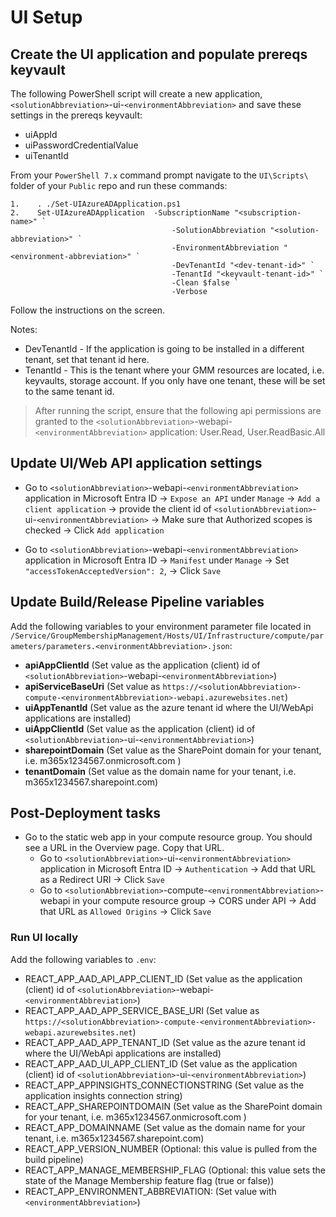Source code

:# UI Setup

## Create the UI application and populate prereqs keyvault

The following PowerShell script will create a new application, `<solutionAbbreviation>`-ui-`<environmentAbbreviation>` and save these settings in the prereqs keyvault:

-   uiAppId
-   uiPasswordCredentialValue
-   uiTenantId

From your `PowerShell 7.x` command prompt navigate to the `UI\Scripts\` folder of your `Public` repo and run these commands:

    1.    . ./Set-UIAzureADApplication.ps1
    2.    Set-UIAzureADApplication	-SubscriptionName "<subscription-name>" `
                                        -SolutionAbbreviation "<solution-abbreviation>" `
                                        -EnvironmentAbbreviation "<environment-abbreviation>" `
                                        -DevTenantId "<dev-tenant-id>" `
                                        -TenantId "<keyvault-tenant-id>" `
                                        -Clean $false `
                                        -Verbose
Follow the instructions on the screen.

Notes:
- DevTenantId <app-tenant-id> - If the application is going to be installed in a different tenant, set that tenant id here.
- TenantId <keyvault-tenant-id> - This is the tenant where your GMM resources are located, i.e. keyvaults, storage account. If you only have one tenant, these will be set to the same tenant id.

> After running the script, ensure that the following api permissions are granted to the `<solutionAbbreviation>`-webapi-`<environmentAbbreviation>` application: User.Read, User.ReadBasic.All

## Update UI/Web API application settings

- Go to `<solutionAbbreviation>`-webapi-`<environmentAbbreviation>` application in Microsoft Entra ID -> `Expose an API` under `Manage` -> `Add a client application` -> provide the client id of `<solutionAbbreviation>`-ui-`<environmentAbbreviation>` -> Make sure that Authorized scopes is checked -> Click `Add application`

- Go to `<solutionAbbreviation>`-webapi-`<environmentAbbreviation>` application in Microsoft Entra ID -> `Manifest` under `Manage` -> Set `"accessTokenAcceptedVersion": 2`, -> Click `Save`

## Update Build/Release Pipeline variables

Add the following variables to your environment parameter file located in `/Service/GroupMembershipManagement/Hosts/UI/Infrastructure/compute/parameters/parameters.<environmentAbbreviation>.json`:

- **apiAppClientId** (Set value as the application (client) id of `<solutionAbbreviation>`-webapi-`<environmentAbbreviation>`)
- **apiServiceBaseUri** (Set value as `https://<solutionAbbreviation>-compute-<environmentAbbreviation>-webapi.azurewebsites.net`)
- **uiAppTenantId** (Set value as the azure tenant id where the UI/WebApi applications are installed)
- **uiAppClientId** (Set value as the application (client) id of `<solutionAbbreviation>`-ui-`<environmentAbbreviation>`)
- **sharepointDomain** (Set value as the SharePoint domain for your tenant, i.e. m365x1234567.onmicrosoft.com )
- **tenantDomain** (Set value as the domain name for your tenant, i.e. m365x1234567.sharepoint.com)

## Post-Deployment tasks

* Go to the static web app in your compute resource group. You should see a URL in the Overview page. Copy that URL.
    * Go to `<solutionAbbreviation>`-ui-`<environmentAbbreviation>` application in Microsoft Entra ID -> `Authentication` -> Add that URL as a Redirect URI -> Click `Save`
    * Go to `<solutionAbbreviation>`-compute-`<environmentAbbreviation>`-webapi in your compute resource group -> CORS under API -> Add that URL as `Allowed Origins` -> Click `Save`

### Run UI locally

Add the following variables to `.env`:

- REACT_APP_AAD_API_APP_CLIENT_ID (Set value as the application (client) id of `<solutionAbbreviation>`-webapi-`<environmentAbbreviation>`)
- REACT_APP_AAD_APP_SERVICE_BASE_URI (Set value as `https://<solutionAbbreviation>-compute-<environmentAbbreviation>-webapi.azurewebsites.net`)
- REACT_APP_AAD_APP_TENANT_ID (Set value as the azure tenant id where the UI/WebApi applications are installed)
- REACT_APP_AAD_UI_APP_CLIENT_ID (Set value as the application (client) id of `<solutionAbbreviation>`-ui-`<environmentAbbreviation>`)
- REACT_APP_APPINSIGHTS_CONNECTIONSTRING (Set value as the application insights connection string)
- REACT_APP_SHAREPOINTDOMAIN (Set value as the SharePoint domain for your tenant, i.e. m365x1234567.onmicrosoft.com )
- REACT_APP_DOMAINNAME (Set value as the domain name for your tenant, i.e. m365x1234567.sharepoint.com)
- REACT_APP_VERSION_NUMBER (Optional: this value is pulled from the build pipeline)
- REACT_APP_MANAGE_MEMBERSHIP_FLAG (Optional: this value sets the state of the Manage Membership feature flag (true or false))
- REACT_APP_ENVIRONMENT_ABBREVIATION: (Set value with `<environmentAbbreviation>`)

TASK GOAL — Look through the entries above, and wherever a line holds the word "will", copy it.

OUTPUT OF THE TASK —
The following PowerShell script will create a new application, `<solutionAbbreviation>`-ui-`<environmentAbbreviation>` and save these settings in the prereqs keyvault:
- TenantId <keyvault-tenant-id> - This is the tenant where your GMM resources are located, i.e. keyvaults, storage account. If you only have one tenant, these will be set to the same tenant id.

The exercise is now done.